Ariane Tanner /  Am 8. März wurden im «Tages-Anzeiger» den Frauen zünftig die Leviten gelesen und neue ideologische Grenzen gezogen.

Faule Ausreden lassen die beiden Journalistinnen Michèle Binswanger und Bettina Weber jetzt einfach nicht mehr gelten. «Wir räumen mit dem Feminismus auf» war der Titel ihrer Gardinenpredigt zum Weltfrauentag 2019 (Tages-Anzeiger 8. März). Darin orteten sie die Wurzel allen Übels: Die Frauen sollten endlich mal die «Ärmel hochkrempeln» und aufhören, ihr Fernbleiben vom Arbeitsmarkt mit den Strukturen oder einer unglücklichen Verkettung von Umständen zu erklären. Gerade was den ‘anderen’ unter den Umständen betrifft, ist den beiden Autorinnen eine Gattung Frau besonders ein Dorn im Auge: «Die Tatsache, dass sich eine fortgepflanzt hat, wird vor sich hergetragen wie ein Schild: Die Mutterschaft nicht als eine Facette des weiblichen Daseins, sondern als Definitionsmerkmal, als USP, als Auszeichnung und letztlich als Erlaubnis und Entschuldigung dafür, allenthalben Sonderbehandlungen einzufordern, erinnert nicht nur angenehm an das Mutterkreuz, das die Nazis an besonders gebärfreudige Frauen verliehen haben. Und ist ein Affront gegenüber all jenen Frauen, die dafür kämpften, dass unsereins nicht auf den Uterus reduziert oder aufgrund der Reproduktionsfähigkeit bemessen wird. Aufhören, bitte.»
Kritik, so ein grundlegendes Anliegen im Artikel, müssten sich die Frauen gefallen lassen, sozusagen als Schritt in die Mündigkeit. Dagegen ist prinzipiell nichts einzuwenden. Ich bezweifle aber, dass uns geholfen ist, wenn Schwangere – die nicht zuletzt mangels vorgeburtlichem Mutterschutz mit schwer vor sich hergetragenem Bauch – auf irgendeine Weise (und schon gar nicht in der Formulierung «nicht nur angenehm») mit dem Mutterkreuz der Nazis in Verbindung gebracht werden. Mir persönlich geht auch das Bedürfnis ab, darüber zu urteilen, ob eine Frau nun ‘zu Recht’ oder ‘zu Unrecht’ stolz auf ihr Mutterwerden oder wegen Schmerzen in der Schwangerschaft auf Rücksichtnahme angewiesen ist.
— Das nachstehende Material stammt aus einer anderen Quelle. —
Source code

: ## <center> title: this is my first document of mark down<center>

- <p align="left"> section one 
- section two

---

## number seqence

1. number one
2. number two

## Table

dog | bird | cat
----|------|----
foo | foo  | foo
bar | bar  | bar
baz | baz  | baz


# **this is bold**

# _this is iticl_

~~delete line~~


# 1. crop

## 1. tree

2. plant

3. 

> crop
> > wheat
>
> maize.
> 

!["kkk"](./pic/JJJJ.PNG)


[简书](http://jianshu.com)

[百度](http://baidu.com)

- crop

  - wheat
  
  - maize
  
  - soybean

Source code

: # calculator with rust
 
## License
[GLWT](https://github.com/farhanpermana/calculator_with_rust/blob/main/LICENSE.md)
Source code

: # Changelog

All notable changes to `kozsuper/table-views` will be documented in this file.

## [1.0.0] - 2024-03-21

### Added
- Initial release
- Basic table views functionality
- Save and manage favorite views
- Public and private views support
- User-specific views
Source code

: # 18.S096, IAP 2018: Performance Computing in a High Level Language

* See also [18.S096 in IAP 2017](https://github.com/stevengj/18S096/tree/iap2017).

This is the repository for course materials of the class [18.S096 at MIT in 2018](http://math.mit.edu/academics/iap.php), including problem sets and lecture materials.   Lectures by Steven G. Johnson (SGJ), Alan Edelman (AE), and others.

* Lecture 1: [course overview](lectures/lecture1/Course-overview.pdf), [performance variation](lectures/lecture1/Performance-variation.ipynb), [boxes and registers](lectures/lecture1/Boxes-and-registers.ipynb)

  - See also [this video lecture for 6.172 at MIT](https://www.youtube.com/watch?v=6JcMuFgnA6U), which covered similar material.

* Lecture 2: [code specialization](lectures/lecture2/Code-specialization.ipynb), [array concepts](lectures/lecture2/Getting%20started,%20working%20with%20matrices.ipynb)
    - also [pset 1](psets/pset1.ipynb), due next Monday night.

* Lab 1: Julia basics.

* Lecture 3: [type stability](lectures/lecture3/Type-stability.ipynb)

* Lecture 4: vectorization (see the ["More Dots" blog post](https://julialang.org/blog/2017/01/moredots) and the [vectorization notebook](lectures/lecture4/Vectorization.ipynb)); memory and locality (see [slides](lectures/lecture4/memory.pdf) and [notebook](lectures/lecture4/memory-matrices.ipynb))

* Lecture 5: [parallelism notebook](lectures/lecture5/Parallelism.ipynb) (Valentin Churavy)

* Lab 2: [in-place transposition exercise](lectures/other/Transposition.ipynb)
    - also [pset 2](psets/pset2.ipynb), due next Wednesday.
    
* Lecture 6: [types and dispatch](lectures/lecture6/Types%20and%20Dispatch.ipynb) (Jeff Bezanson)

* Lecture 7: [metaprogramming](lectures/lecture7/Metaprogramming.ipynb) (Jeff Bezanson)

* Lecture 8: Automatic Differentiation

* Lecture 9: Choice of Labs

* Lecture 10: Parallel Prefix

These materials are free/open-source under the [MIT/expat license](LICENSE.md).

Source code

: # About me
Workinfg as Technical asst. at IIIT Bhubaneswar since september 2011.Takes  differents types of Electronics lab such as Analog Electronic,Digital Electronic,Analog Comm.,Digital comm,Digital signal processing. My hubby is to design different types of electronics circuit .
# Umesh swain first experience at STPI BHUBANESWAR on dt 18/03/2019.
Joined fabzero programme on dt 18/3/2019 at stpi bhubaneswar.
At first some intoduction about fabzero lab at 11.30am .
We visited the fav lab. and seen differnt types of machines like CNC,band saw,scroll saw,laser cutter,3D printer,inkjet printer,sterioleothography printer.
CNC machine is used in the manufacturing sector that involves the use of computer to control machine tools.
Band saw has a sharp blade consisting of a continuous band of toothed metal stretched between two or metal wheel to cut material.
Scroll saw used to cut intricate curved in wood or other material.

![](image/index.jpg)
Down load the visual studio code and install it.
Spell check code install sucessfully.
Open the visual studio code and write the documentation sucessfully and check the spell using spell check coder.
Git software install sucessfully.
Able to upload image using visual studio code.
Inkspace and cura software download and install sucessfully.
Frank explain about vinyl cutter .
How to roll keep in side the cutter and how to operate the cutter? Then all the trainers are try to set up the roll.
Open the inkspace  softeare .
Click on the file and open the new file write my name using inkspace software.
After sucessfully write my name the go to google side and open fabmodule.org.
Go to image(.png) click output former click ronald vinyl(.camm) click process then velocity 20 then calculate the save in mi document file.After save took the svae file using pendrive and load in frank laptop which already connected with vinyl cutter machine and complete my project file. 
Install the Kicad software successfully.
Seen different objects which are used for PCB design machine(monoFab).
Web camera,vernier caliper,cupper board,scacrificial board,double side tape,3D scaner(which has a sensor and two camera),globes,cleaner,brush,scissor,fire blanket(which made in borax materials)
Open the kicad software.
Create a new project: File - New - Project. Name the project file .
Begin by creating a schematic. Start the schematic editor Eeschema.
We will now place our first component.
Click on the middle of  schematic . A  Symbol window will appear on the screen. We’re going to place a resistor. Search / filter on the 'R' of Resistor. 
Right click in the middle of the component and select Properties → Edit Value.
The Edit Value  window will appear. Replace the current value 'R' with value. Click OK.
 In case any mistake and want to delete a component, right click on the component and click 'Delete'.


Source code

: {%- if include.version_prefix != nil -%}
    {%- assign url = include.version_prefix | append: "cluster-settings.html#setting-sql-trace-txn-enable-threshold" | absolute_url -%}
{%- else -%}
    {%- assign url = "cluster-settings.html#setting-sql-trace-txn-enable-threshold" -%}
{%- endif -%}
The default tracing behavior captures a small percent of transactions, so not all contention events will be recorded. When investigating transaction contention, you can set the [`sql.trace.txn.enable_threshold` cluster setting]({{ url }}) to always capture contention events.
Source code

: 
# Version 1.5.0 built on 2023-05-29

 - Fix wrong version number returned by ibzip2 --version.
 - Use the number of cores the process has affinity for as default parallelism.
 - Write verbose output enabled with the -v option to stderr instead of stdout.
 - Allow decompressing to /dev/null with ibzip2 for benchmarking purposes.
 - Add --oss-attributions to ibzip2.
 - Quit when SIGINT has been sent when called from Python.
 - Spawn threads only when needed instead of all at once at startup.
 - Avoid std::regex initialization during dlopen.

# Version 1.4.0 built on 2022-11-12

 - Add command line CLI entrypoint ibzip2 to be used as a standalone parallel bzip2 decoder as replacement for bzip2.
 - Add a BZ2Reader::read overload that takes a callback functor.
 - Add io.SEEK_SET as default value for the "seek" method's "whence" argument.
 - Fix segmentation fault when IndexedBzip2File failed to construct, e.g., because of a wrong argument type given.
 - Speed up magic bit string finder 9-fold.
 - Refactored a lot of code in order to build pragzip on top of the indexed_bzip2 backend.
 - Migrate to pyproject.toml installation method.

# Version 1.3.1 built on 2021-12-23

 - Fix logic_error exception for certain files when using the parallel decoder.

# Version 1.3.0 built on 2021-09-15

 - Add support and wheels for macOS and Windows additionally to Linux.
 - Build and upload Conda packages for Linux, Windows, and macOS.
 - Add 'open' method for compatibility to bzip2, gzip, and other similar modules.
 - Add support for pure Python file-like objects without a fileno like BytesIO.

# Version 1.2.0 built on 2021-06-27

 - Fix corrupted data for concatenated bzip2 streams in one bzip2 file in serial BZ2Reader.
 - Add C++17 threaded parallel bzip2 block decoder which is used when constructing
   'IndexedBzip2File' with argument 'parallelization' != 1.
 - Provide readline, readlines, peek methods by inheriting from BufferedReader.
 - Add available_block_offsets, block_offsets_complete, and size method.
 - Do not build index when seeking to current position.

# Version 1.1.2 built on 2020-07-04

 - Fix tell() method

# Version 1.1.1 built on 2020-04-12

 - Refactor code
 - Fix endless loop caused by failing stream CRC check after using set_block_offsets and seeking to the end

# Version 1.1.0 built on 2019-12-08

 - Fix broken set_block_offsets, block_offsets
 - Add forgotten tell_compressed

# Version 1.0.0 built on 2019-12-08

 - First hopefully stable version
Werdende Mamas sind aber nicht das einzige Feindbild, das die beiden Autorinnen aufbauen. Da wäre zum Beispiel auch die Frau, die mit der Heirat den Namen ihres Mannes annimmt, was fast der grösste unter den möglichen Fauxpas zu sein scheint: «Er (der Feminismus) ist kein A-la-carte-Menü, aus dem man auswählen kann, was einem gerade passt. Er verlangt Haltung und Konsequenz und dass man den eigenen Namen behält nach der Hochzeit. Weil: Töchter brauchen Vorbilder, kein Geschwätz.» Nur «ehrlich» wäre es, so Binswanger/Weber, wenn diese Frauen einfach mal reinen Wein einschenkten und zugeben würden, dass sie schlicht zu wenig Schneid für den Wettbewerb auf dem Arbeitsmarkt hätten und sowieso lieber alles beim Alten liessen.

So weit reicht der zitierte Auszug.